Arrestato due volte e condannato all’esilio durante la dittatura di Pinochet, ecologista convinto, Sepulveda aveva festeggiato i 70 anni a Milano in un evento organizzato dalla sua casa editrice italiana, Guanda. Innamorato dell’Italia dove le sue opere hanno superato complessivamente gli otto milioni di copie e dove lettori e fan di ogni età lo hanno sempre ricambiato con affetto, vincitore del Premio Hemingway per la Letteratura, del Premio Chiara alla carriera e insignito di una Laurea Honoris Causa in Lettere dall’Università di Urbino, era nato a Ovalle, in Cile, il 4 ottobre del 1949.

«Se c’è un segno che ha contraddistinto l’opera e le parole di Luis Sepulvelda è la sua fedeltà nella difesa dei diritti dell’uomo, nella capacità di credere che sia necessario essere consapevoli del proprio essere individuo, non isolato, ma responsabile di un vivere civile al quale la nostra socialità richiama», scrive oggi Fulvio Panzeri sul sito del quotidiano Avvenire.

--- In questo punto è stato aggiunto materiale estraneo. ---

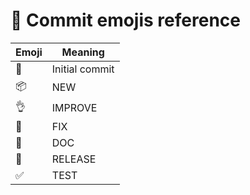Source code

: # 📘 Commit emojis reference

| Emoji | Meaning        |
| ----- | -------------- |
| 🎉     | Initial commit |
| 📦     | NEW            |
| 👌     | IMPROVE        |
| 🐛     | FIX            |
| 📖     | DOC            |
| 🚀     | RELEASE        |
| ✅     | TEST           |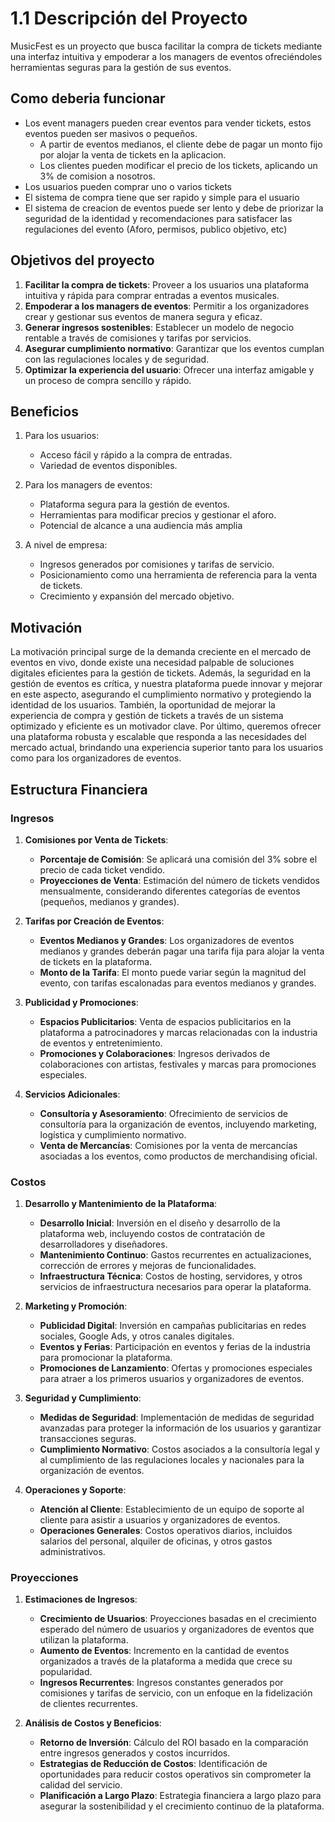 # 1.1 Descripción del Proyecto

MusicFest es un proyecto que busca facilitar la compra de tickets mediante una interfaz intuitiva y empoderar a los managers de eventos ofreciéndoles herramientas seguras para la gestión de sus eventos.

## Como deberia funcionar
* Los event managers pueden crear eventos para vender tickets, estos eventos pueden ser masivos o pequeños.
    * A partir de eventos medianos, el cliente debe de pagar un monto fijo por alojar la venta de tickets en la aplicacion.
    * Los clientes pueden modificar el precio de los tickets, aplicando un 3% de comision a nosotros.
* Los usuarios pueden comprar uno o varios tickets
* El sistema de compra tiene que ser rapido y simple para el usuario
* El sistema de creacion de eventos puede ser lento y debe de priorizar la seguridad de la identidad y recomendaciones para satisfacer las regulaciones del evento (Aforo, permisos, publico objetivo, etc)

## Objetivos del proyecto

1. **Facilitar la compra de tickets**: Proveer a los usuarios una plataforma intuitiva y rápida para comprar entradas a eventos musicales.
2. **Empoderar a los managers de eventos**: Permitir a los organizadores crear y gestionar sus eventos de manera segura y eficaz.
3. **Generar ingresos sostenibles**: Establecer un modelo de negocio rentable a través de comisiones y tarifas por servicios.
4. **Asegurar cumplimiento normativo**: Garantizar que los eventos cumplan con las regulaciones locales y de seguridad.
5. **Optimizar la experiencia del usuario**: Ofrecer una interfaz amigable y un proceso de compra sencillo y rápido.

## Beneficios
1. Para los usuarios:

    * Acceso fácil y rápido a la compra de entradas.
    * Variedad de eventos disponibles.

2. Para los managers de eventos:

    * Plataforma segura para la gestión de eventos.
    * Herramientas para modificar precios y gestionar el aforo.
    * Potencial de alcance a una audiencia más amplia

3. A nivel de empresa:

    * Ingresos generados por comisiones y tarifas de servicio.
    * Posicionamiento como una herramienta de referencia para la venta de tickets.
    * Crecimiento y expansión del mercado objetivo.

## Motivación

La motivación principal surge de la demanda creciente en el mercado de eventos en vivo, donde existe una necesidad palpable de soluciones digitales eficientes para la gestión de tickets. Además, la seguridad en la gestión de eventos es crítica, y nuestra plataforma puede innovar y mejorar en este aspecto, asegurando el cumplimiento normativo y protegiendo la identidad de los usuarios. También, la oportunidad de mejorar la experiencia de compra y gestión de tickets a través de un sistema optimizado y eficiente es un motivador clave. Por último, queremos ofrecer una plataforma robusta y escalable que responda a las necesidades del mercado actual, brindando una experiencia superior tanto para los usuarios como para los organizadores de eventos.

## Estructura Financiera

### Ingresos

1. **Comisiones por Venta de Tickets**:
    * **Porcentaje de Comisión**: Se aplicará una comisión del 3% sobre el precio de cada ticket vendido.
    * **Proyecciones de Venta**: Estimación del número de tickets vendidos mensualmente, considerando diferentes categorías de eventos (pequeños, medianos y grandes).

2. **Tarifas por Creación de Eventos**:
    * **Eventos Medianos y Grandes**: Los organizadores de eventos medianos y grandes deberán pagar una tarifa fija para alojar la venta de tickets en la plataforma.
    * **Monto de la Tarifa**: El monto puede variar según la magnitud del evento, con tarifas escalonadas para eventos medianos y grandes.

3. **Publicidad y Promociones**:
    * **Espacios Publicitarios**: Venta de espacios publicitarios en la plataforma a patrocinadores y marcas relacionadas con la industria de eventos y entretenimiento.
    * **Promociones y Colaboraciones**: Ingresos derivados de colaboraciones con artistas, festivales y marcas para promociones especiales.

4. **Servicios Adicionales**:
    * **Consultoría y Asesoramiento**: Ofrecimiento de servicios de consultoría para la organización de eventos, incluyendo marketing, logística y cumplimiento normativo.
    * **Venta de Mercancías**: Comisiones por la venta de mercancías asociadas a los eventos, como productos de merchandising oficial.

### Costos

1. **Desarrollo y Mantenimiento de la Plataforma**:
    * **Desarrollo Inicial**: Inversión en el diseño y desarrollo de la plataforma web, incluyendo costos de contratación de desarrolladores y diseñadores.
    * **Mantenimiento Continuo**: Gastos recurrentes en actualizaciones, corrección de errores y mejoras de funcionalidades.
    * **Infraestructura Técnica**: Costos de hosting, servidores, y otros servicios de infraestructura necesarios para operar la plataforma.

2. **Marketing y Promoción**:
    * **Publicidad Digital**: Inversión en campañas publicitarias en redes sociales, Google Ads, y otros canales digitales.
    * **Eventos y Ferias**: Participación en eventos y ferias de la industria para promocionar la plataforma.
    * **Promociones de Lanzamiento**: Ofertas y promociones especiales para atraer a los primeros usuarios y organizadores de eventos.

3. **Seguridad y Cumplimiento**:
    * **Medidas de Seguridad**: Implementación de medidas de seguridad avanzadas para proteger la información de los usuarios y garantizar transacciones seguras.
    * **Cumplimiento Normativo**: Costos asociados a la consultoría legal y al cumplimiento de las regulaciones locales y nacionales para la organización de eventos.

4. **Operaciones y Soporte**:
    * **Atención al Cliente**: Establecimiento de un equipo de soporte al cliente para asistir a usuarios y organizadores de eventos.
    * **Operaciones Generales**: Costos operativos diarios, incluidos salarios del personal, alquiler de oficinas, y otros gastos administrativos.

### Proyecciones

1. **Estimaciones de Ingresos**:
    * **Crecimiento de Usuarios**: Proyecciones basadas en el crecimiento esperado del número de usuarios y organizadores de eventos que utilizan la plataforma.
    * **Aumento de Eventos**: Incremento en la cantidad de eventos organizados a través de la plataforma a medida que crece su popularidad.
    * **Ingresos Recurrentes**: Ingresos constantes generados por comisiones y tarifas de servicio, con un enfoque en la fidelización de clientes recurrentes.

2. **Análisis de Costos y Beneficios**:
    * **Retorno de Inversión**: Cálculo del ROI basado en la comparación entre ingresos generados y costos incurridos.
    * **Estrategias de Reducción de Costos**: Identificación de oportunidades para reducir costos operativos sin comprometer la calidad del servicio.
    * **Planificación a Largo Plazo**: Estrategia financiera a largo plazo para asegurar la sostenibilidad y el crecimiento continuo de la plataforma.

«Ne è stato fortemente convinto e lo ha raccontato nella sua opera letteraria, così variegata, come scelta di generi, ma unificata proprio da questo valore che unisce i romanzi e le favole, raccontate non solo ai ragazzi, ma a tutti i suoi lettori, come forma “antica” e immediata per riportare l’attenzione su tutti quegli aspetti che portano un uomo a condividere il suo essere all’interno della collettività in modo consapevole. Diceva: “Siamo esseri umani e questa condizione è determinata dal nostro essere legati alla socialità, alla possibilità di riunirci, ad essere parte di una collettività chiamata famiglia umana. Oggi c’è una tendenza ad isolare l’individuo, a fare in modo che dimentichi la sua socialità, tuttavia io mi oppongo a questo e insisto nella necessità di essere sociali”».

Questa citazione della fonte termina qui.